Newmarket property dates back to the 1920s, writes Colin Taylor
A Newmarket retail property occupied and subsequently owned by one family since the 1930s will go under the hammer on March 28 as part of Bayleys latest Total Property auction.
The 301sq m building, on a 212sq m freehold site at 220-222 Broadway, contains two tenanted shops producing net annual rental income of $260,650.
"The property has been in the ownership of the same family interests since 1962, however the family's trust is being wound up and we have clear instructions to sell," says Stuart Bode, Bayleys Auckland's senior broker who is marketing the property with colleagues Henry Thompson and Ed Donald.
"It's not often a standalone trophy investment property on its own freehold title like this comes up for sale on Broadway," says Bode. "Most of the offerings tend to be unit titled, with body corporate obligations, or they are on leasehold land."
The property, which has a rateable valuation of $4.1 million, is on Broadway's eastern side between the Khyber Pass Rd and Remuera Rd intersections and forms part of the area's traditional retailing precinct.
The larger of the two shops encompasses a ground floor retail area of 102sq m and a 55sq m mezzanine. It is occupied by Foot Locker which has been a tenant of this part of the building since its refurbishment in 2003.
Thompson says Foot Locker, at 220 Broadway, is a leading international athletic footwear and apparel retailer with global sales of about US$6 billion ($7.1 billion), with
close to 2000 stores in 21 countries, and more than 90 in Australasia.
It renewed its lease for two years last June and has two further two-year rights of renewal.
The other shop, at 222 Broadway, comprises 63sq m of ground floor retail and a 57sq m mezzanine area. This has been occupied for the past two years by another shoe retailer, Eurobrands, which specialises in middle-range women's shoes.
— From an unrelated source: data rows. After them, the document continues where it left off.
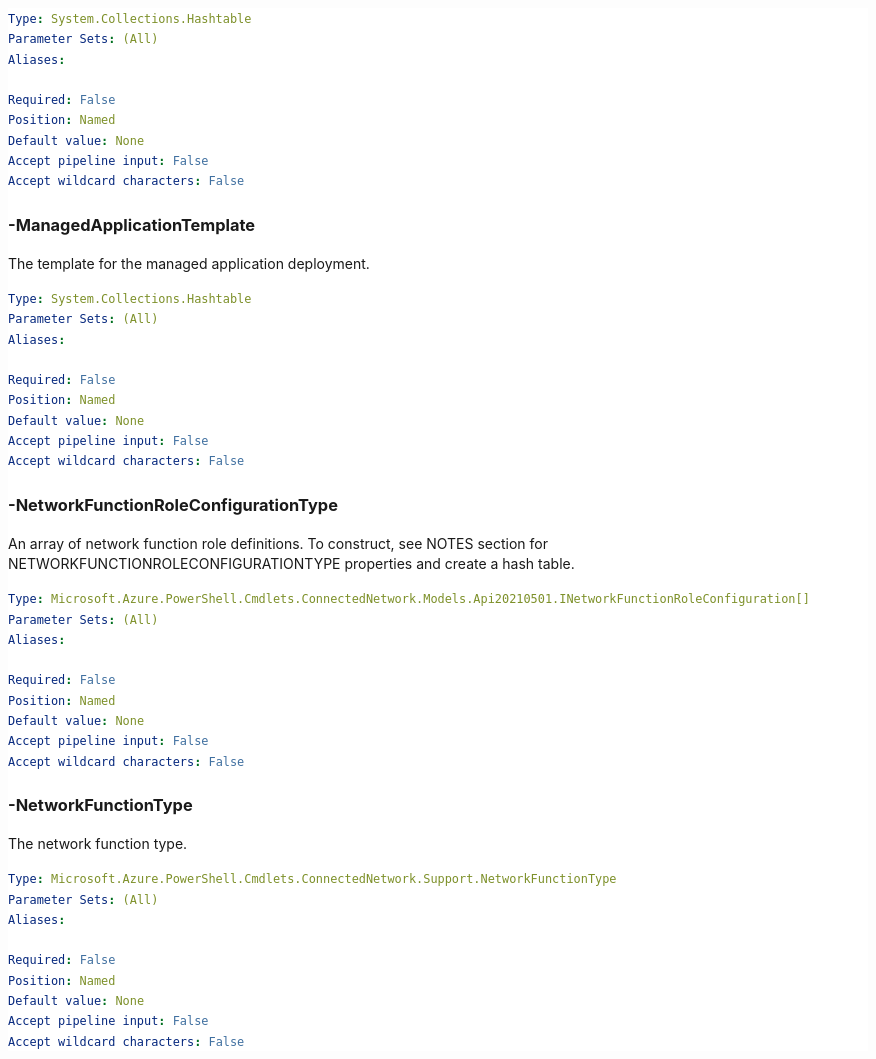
 ```yaml
Type: System.Collections.Hashtable
Parameter Sets: (All)
Aliases:

Required: False
Position: Named
Default value: None
Accept pipeline input: False
Accept wildcard characters: False
```

### -ManagedApplicationTemplate
The template for the managed application deployment.

```yaml
Type: System.Collections.Hashtable
Parameter Sets: (All)
Aliases:

Required: False
Position: Named
Default value: None
Accept pipeline input: False
Accept wildcard characters: False
```

### -NetworkFunctionRoleConfigurationType
An array of network function role definitions.
To construct, see NOTES section for NETWORKFUNCTIONROLECONFIGURATIONTYPE properties and create a hash table.

```yaml
Type: Microsoft.Azure.PowerShell.Cmdlets.ConnectedNetwork.Models.Api20210501.INetworkFunctionRoleConfiguration[]
Parameter Sets: (All)
Aliases:

Required: False
Position: Named
Default value: None
Accept pipeline input: False
Accept wildcard characters: False
```

### -NetworkFunctionType
The network function type.

```yaml
Type: Microsoft.Azure.PowerShell.Cmdlets.ConnectedNetwork.Support.NetworkFunctionType
Parameter Sets: (All)
Aliases:

Required: False
Position: Named
Default value: None
Accept pipeline input: False
Accept wildcard characters: False
```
The building dates back to the 1920s, when Broadway largely contained industrial properties, and is thought to have been first occupied by a timber or joinery business.
The street started to take on more of a retail face in the 1930s and the late Brian Kitchener was one of the early shop owners to lease space there, establishing a shoe business.
"It was a bold move because those were the Depression years and times were pretty tough," says his son Rick.
"But Dad targeted a niche in the market, focusing on affordable family footwear and selling everything from school shoes to slippers and Roman sandals. The business seemed to pick up momentum through the war years and Kitchener Shoes became something of an institution on Broadway."
Rick Kitchener's early childhood memories of Broadway were of a busy thoroughfare with two lanes of traffic and trams running up the middle "but nothing like it is today".
Brewers' wagons also carried kegs of beer to and from the Newmarket brewery to neighbouring pubs.
"Like most business people of those times, Dad was cautious but by the early 1960s he was confident enough in the future of Newmarket and the shop to buy the building he worked in, which also included an adjoining shop. A family trust was established to purchase the property and Dad carried on running his shop until he retired at the age of 65."
That was close to 30 years ago and with none of the children involved in the business, the former Kitchener Shoes shop at 220 Broadway was leased initially to another shoe retailer, Footloose, and then to current tenant Foot Locker. The smaller neighbouring shop has had a variety of tenancies over the years including a pharmacy, delicatessen, the Bake and Grill Cafe - and footwear retailers over the past seven years.
Like many other buildings on that side of Broadway, which has the railway line running behind it, the property was located on what was originally railways leasehold land.
But the opportunity arose in 2003 to buy the lessor's interest from L&Y Holdings, which developed the large apartment complex behind the property. The Kitchener family trust paid $1.8 million to secure this and create a conventional freehold title.
"At around the same time, we also embarked on a complete overhaul of the building between tenancy changes which involved extensive re-strengthening to bring it up to modern seismic requirements," says Rick Kitchener. "We gutted the interior and put in a lot of steel joists, pillars and cross-ties which also enabled us to add a mezzanine floor to both tenancies. This has added further value to the building."
Bode says another attractive feature of the property for investors is that its rentals are set at market rates and therefore offer genuine future rental growth potential.